◆ **About this task**
From the first line of the data below through the line bearing "x29, x30, [sp,#-96]!", reproduce each line exactly; do not include pictures.

[Source texts of formatted documents]

==============================

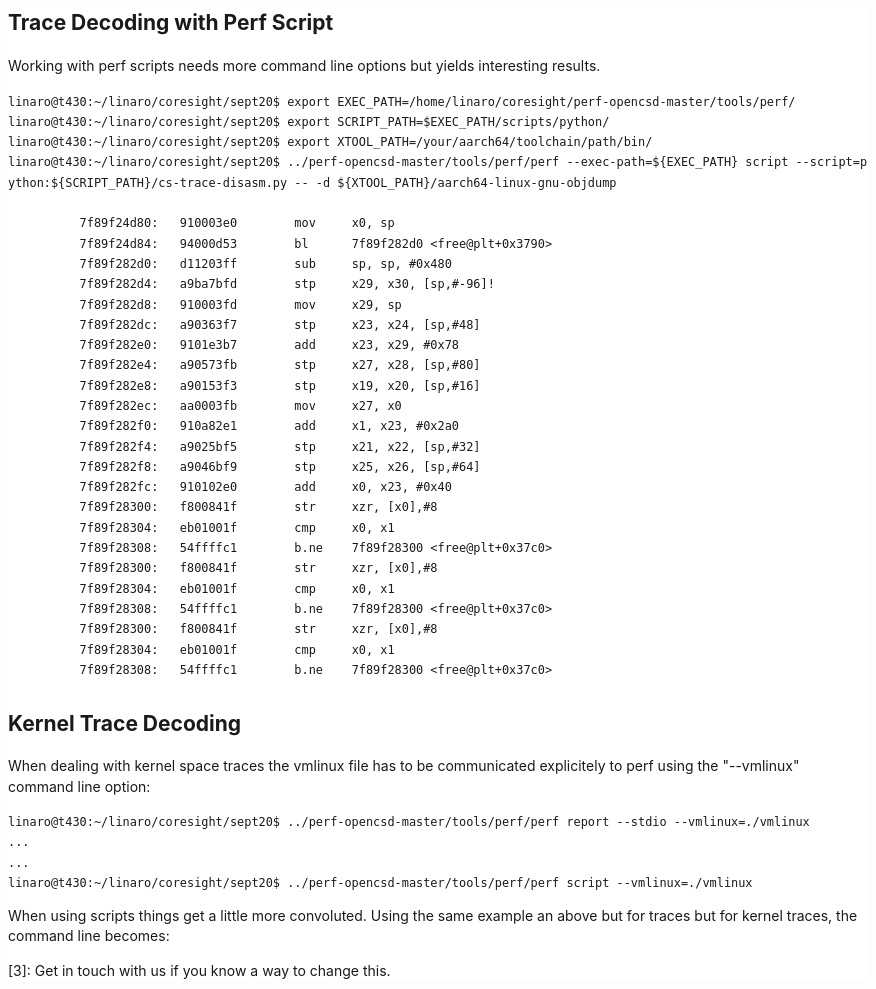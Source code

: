 
Trace Decoding with Perf Script 
-------------------------------
Working with perf scripts needs more command line options but yields
interesting results.

    linaro@t430:~/linaro/coresight/sept20$ export EXEC_PATH=/home/linaro/coresight/perf-opencsd-master/tools/perf/
    linaro@t430:~/linaro/coresight/sept20$ export SCRIPT_PATH=$EXEC_PATH/scripts/python/
    linaro@t430:~/linaro/coresight/sept20$ export XTOOL_PATH=/your/aarch64/toolchain/path/bin/
    linaro@t430:~/linaro/coresight/sept20$ ../perf-opencsd-master/tools/perf/perf --exec-path=${EXEC_PATH} script --script=python:${SCRIPT_PATH}/cs-trace-disasm.py -- -d ${XTOOL_PATH}/aarch64-linux-gnu-objdump

              7f89f24d80:   910003e0        mov     x0, sp
              7f89f24d84:   94000d53        bl      7f89f282d0 <free@plt+0x3790>
              7f89f282d0:   d11203ff        sub     sp, sp, #0x480
              7f89f282d4:   a9ba7bfd        stp     x29, x30, [sp,#-96]!
              7f89f282d8:   910003fd        mov     x29, sp
              7f89f282dc:   a90363f7        stp     x23, x24, [sp,#48]
              7f89f282e0:   9101e3b7        add     x23, x29, #0x78
              7f89f282e4:   a90573fb        stp     x27, x28, [sp,#80]
              7f89f282e8:   a90153f3        stp     x19, x20, [sp,#16]
              7f89f282ec:   aa0003fb        mov     x27, x0
              7f89f282f0:   910a82e1        add     x1, x23, #0x2a0
              7f89f282f4:   a9025bf5        stp     x21, x22, [sp,#32]
              7f89f282f8:   a9046bf9        stp     x25, x26, [sp,#64]
              7f89f282fc:   910102e0        add     x0, x23, #0x40
              7f89f28300:   f800841f        str     xzr, [x0],#8
              7f89f28304:   eb01001f        cmp     x0, x1
              7f89f28308:   54ffffc1        b.ne    7f89f28300 <free@plt+0x37c0>
              7f89f28300:   f800841f        str     xzr, [x0],#8
              7f89f28304:   eb01001f        cmp     x0, x1
              7f89f28308:   54ffffc1        b.ne    7f89f28300 <free@plt+0x37c0>
              7f89f28300:   f800841f        str     xzr, [x0],#8
              7f89f28304:   eb01001f        cmp     x0, x1
              7f89f28308:   54ffffc1        b.ne    7f89f28300 <free@plt+0x37c0>

Kernel Trace Decoding
---------------------

When dealing with kernel space traces the vmlinux file has to be communicated
explicitely to perf using the "--vmlinux" command line option:

    linaro@t430:~/linaro/coresight/sept20$ ../perf-opencsd-master/tools/perf/perf report --stdio --vmlinux=./vmlinux
    ...
    ...
    linaro@t430:~/linaro/coresight/sept20$ ../perf-opencsd-master/tools/perf/perf script --vmlinux=./vmlinux

When using scripts things get a little more convoluted.  Using the same example
an above but for traces but for kernel traces, the command line becomes:


[1]: https://github.com/Linaro/perf-opencsd "perf-opencsd Github"
[2]: http://people.linaro.org/~mathieu.poirier/openCSD/uname.v4.user.sept20.tgz
[3]: Get in touch with us if you know a way to change this.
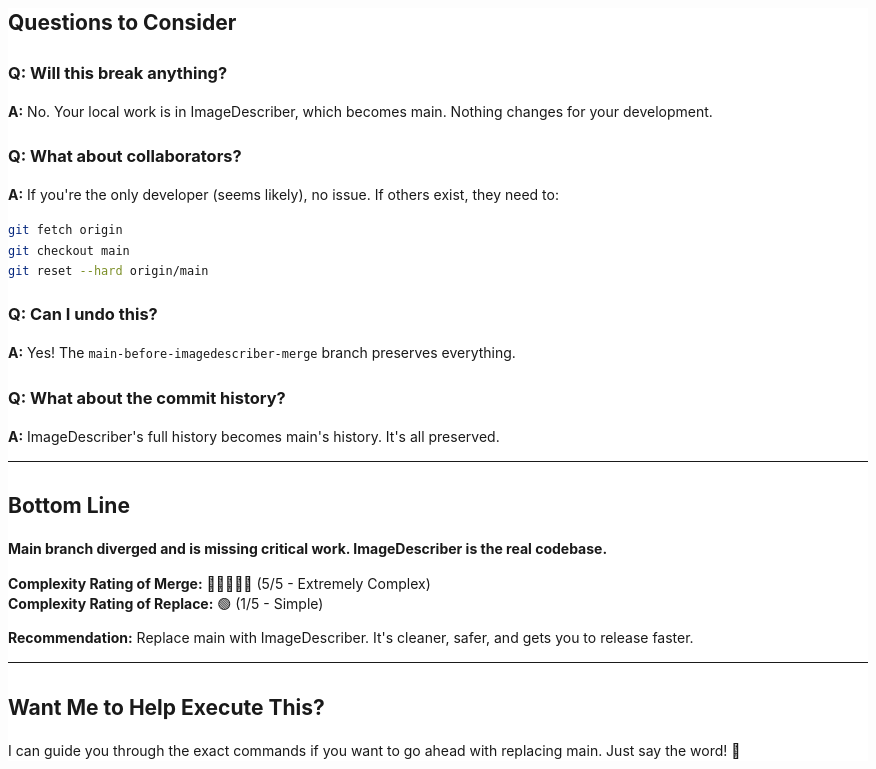 
## Questions to Consider

### Q: Will this break anything?
**A:** No. Your local work is in ImageDescriber, which becomes main. Nothing changes for your development.

### Q: What about collaborators?
**A:** If you're the only developer (seems likely), no issue. If others exist, they need to:
```bash
git fetch origin
git checkout main
git reset --hard origin/main
```

### Q: Can I undo this?
**A:** Yes! The `main-before-imagedescriber-merge` branch preserves everything.

### Q: What about the commit history?
**A:** ImageDescriber's full history becomes main's history. It's all preserved.

---

## Bottom Line

**Main branch diverged and is missing critical work. ImageDescriber is the real codebase.**

**Complexity Rating of Merge:** 🔴🔴🔴🔴🔴 (5/5 - Extremely Complex)  
**Complexity Rating of Replace:** 🟢 (1/5 - Simple)

**Recommendation:** Replace main with ImageDescriber. It's cleaner, safer, and gets you to release faster.

---

## Want Me to Help Execute This?

I can guide you through the exact commands if you want to go ahead with replacing main. Just say the word! 🚀
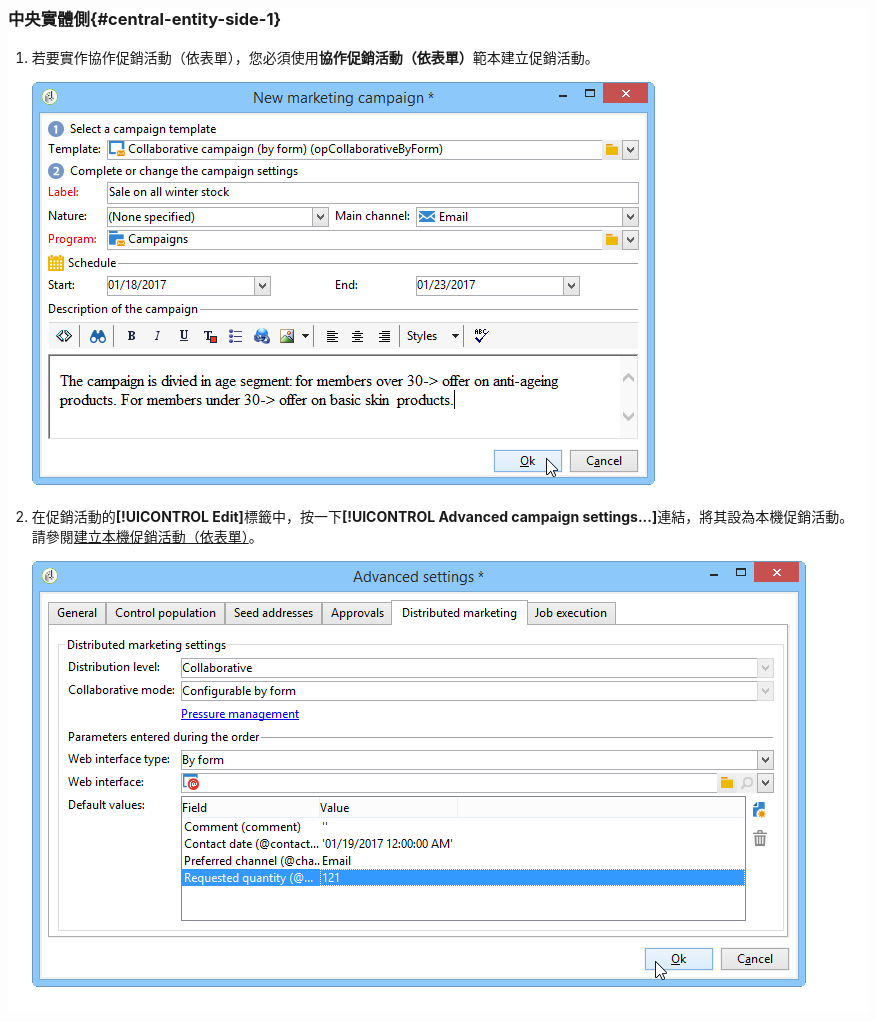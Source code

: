 ### 中央實體側{#central-entity-side-1}

1. 若要實作協作促銷活動（依表單），您必須使用&#x200B;**協作促銷活動（依表單）**&#x200B;範本建立促銷活動。

   ![](assets/mkg_dist_use_case_form_1.png)

1. 在促銷活動的&#x200B;**[!UICONTROL Edit]**&#x200B;標籤中，按一下&#x200B;**[!UICONTROL Advanced campaign settings...]**&#x200B;連結，將其設為本機促銷活動。 請參閱[建立本機促銷活動（依表單）](#creating-a-local-campaign--by-form-)。

   ![](assets/mkg_dist_use_case_form_2.png)
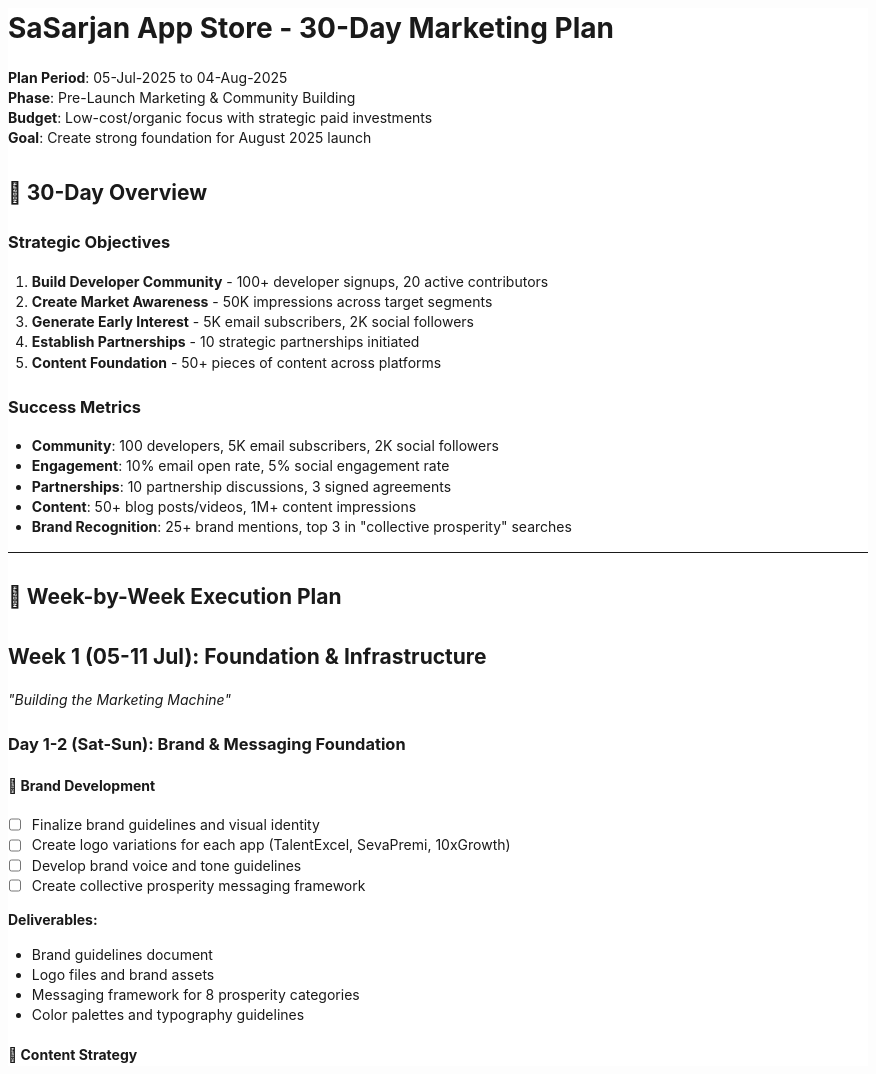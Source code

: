 # SaSarjan App Store - 30-Day Marketing Plan

**Plan Period**: 05-Jul-2025 to 04-Aug-2025  
**Phase**: Pre-Launch Marketing & Community Building  
**Budget**: Low-cost/organic focus with strategic paid investments  
**Goal**: Create strong foundation for August 2025 launch

## 🎯 30-Day Overview

### **Strategic Objectives**

1. **Build Developer Community** - 100+ developer signups, 20 active contributors
2. **Create Market Awareness** - 50K impressions across target segments
3. **Generate Early Interest** - 5K email subscribers, 2K social followers
4. **Establish Partnerships** - 10 strategic partnerships initiated
5. **Content Foundation** - 50+ pieces of content across platforms

### **Success Metrics**

- **Community**: 100 developers, 5K email subscribers, 2K social followers
- **Engagement**: 10% email open rate, 5% social engagement rate
- **Partnerships**: 10 partnership discussions, 3 signed agreements
- **Content**: 50+ blog posts/videos, 1M+ content impressions
- **Brand Recognition**: 25+ brand mentions, top 3 in "collective prosperity" searches

---

## 📅 Week-by-Week Execution Plan

## **Week 1 (05-11 Jul): Foundation & Infrastructure**

_"Building the Marketing Machine"_

### **Day 1-2 (Sat-Sun): Brand & Messaging Foundation**

#### **🎨 Brand Development**

- [ ] Finalize brand guidelines and visual identity
- [ ] Create logo variations for each app (TalentExcel, SevaPremi, 10xGrowth)
- [ ] Develop brand voice and tone guidelines
- [ ] Create collective prosperity messaging framework

**Deliverables:**

- Brand guidelines document
- Logo files and brand assets
- Messaging framework for 8 prosperity categories
- Color palettes and typography guidelines

#### **📝 Content Strategy**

==============================

◆ **Answer to this task**
Source code

: 
Trace Decoding with Perf Script 
-------------------------------
Working with perf scripts needs more command line options but yields
interesting results.

    linaro@t430:~/linaro/coresight/sept20$ export EXEC_PATH=/home/linaro/coresight/perf-opencsd-master/tools/perf/
    linaro@t430:~/linaro/coresight/sept20$ export SCRIPT_PATH=$EXEC_PATH/scripts/python/
    linaro@t430:~/linaro/coresight/sept20$ export XTOOL_PATH=/your/aarch64/toolchain/path/bin/
    linaro@t430:~/linaro/coresight/sept20$ ../perf-opencsd-master/tools/perf/perf --exec-path=${EXEC_PATH} script --script=python:${SCRIPT_PATH}/cs-trace-disasm.py -- -d ${XTOOL_PATH}/aarch64-linux-gnu-objdump

              7f89f24d80:   910003e0        mov     x0, sp
              7f89f24d84:   94000d53        bl      7f89f282d0 <free@plt+0x3790>
              7f89f282d0:   d11203ff        sub     sp, sp, #0x480
              7f89f282d4:   a9ba7bfd        stp     x29, x30, [sp,#-96]!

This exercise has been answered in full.